I cannot escape the feeling of dread of all the “what ifs” that could block our path. I know we have some family support in this venture, and I know others cringe with fear that we may bring home some unholy terrors. To me, a child is a child, and with our children there were never any guarantees that they’d be healthily, have kind hearts, and gentle souls. My middle son I call my wild child because of his impulsive nature. I have to keep a sharp eye on him, and remind him often of what is appropriate and what is not. He is a person, with a nature that is all his own, and I love him for it. I accept that there maybe challenges, (and most likely will be,) as the honey moon period ends and the girls’ true nature starts to shine through.

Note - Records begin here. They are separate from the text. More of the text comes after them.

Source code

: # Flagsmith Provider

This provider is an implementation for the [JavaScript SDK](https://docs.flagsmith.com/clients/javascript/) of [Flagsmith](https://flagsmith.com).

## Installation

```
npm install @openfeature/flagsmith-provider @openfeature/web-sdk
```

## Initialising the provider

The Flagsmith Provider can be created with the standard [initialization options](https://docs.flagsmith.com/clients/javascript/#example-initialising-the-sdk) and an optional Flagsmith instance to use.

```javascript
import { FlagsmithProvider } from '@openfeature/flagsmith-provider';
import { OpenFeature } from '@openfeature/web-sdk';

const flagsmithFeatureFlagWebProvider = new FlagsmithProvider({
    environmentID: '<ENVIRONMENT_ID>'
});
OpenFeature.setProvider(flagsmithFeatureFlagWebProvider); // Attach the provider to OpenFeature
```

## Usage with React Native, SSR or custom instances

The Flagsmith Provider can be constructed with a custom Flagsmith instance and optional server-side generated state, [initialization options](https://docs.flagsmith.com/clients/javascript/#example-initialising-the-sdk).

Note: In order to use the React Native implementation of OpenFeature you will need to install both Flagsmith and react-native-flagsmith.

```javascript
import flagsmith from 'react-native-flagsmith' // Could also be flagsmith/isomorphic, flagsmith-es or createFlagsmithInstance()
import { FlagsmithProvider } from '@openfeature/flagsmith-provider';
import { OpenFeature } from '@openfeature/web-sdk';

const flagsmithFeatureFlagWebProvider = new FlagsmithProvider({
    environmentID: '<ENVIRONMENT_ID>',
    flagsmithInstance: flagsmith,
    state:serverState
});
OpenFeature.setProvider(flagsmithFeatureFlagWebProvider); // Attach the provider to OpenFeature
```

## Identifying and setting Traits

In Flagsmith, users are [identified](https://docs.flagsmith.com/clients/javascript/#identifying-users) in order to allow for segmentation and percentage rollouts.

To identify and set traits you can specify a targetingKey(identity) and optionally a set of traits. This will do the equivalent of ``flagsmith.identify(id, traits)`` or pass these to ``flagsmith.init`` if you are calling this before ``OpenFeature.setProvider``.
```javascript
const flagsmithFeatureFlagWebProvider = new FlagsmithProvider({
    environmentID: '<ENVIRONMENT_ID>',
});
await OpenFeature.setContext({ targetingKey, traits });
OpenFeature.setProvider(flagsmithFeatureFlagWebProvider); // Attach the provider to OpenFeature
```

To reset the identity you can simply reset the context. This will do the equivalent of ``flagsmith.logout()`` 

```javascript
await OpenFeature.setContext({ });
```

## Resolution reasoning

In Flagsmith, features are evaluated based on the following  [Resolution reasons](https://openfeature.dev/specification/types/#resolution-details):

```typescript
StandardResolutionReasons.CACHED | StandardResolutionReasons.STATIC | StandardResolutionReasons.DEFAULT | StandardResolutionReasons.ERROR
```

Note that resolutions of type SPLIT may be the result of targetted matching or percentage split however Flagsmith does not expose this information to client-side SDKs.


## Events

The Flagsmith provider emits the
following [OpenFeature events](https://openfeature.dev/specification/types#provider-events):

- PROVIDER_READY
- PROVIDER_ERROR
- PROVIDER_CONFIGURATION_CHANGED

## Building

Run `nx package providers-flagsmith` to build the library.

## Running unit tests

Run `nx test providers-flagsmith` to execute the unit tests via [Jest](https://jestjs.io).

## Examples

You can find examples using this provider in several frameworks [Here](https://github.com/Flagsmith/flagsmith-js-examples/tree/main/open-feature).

It isn’t these “What if’s” around the children that scares me. It is the home study aspect. My childhood held one of violence, and constant emotional abuse. I was lead to believe (because of my own learning disabilities) I would never amount to anything. The standard my parents often snapped was, “don’t think, just do it.” They undermined my achievements, my nickname was "good for nothing", and they showed no interest in school. Everyone has their grievances, their own set of challenges to overcome, mine is my childhood.
I am a great mom, I spend time with my kids and encourage them to do and try new things, listen to them when they're upset, we do things together as a family, both as a group and as parent and child. We are a strong family and still beneath the surface lies that little girl who was told she couldn’t be a waitress because I’d never get the orders right, or couldn’t be a cashier because the machine was too hard to work. You can shake your head and think “how lame is that”, however these words came from my parents, the people I trusted most in this world, and I believed them. Growing up I would often be pushed into situations I had never done before without any instructions, and then ridiculed because I did it wrong.
So the thought of going through the home study fills me with dread, what if he/she thinks I’m unfit. What if because my father hit me, they’ll assume I’ll hit the kids too? Or I’ll slip into my mother’s vicious nature and tear every ounce of dignity my children have to shreds.
The feeling of not measuring up lurks so close to the surface, it doesn’t matter that my kids are happy, and well adjusted with good self esteem, and that I have had some successes as a writer. I should be able to face the adoption practitioner with confidence instead of fear, be proud of my achievements, and yet even still... failure is what I know best.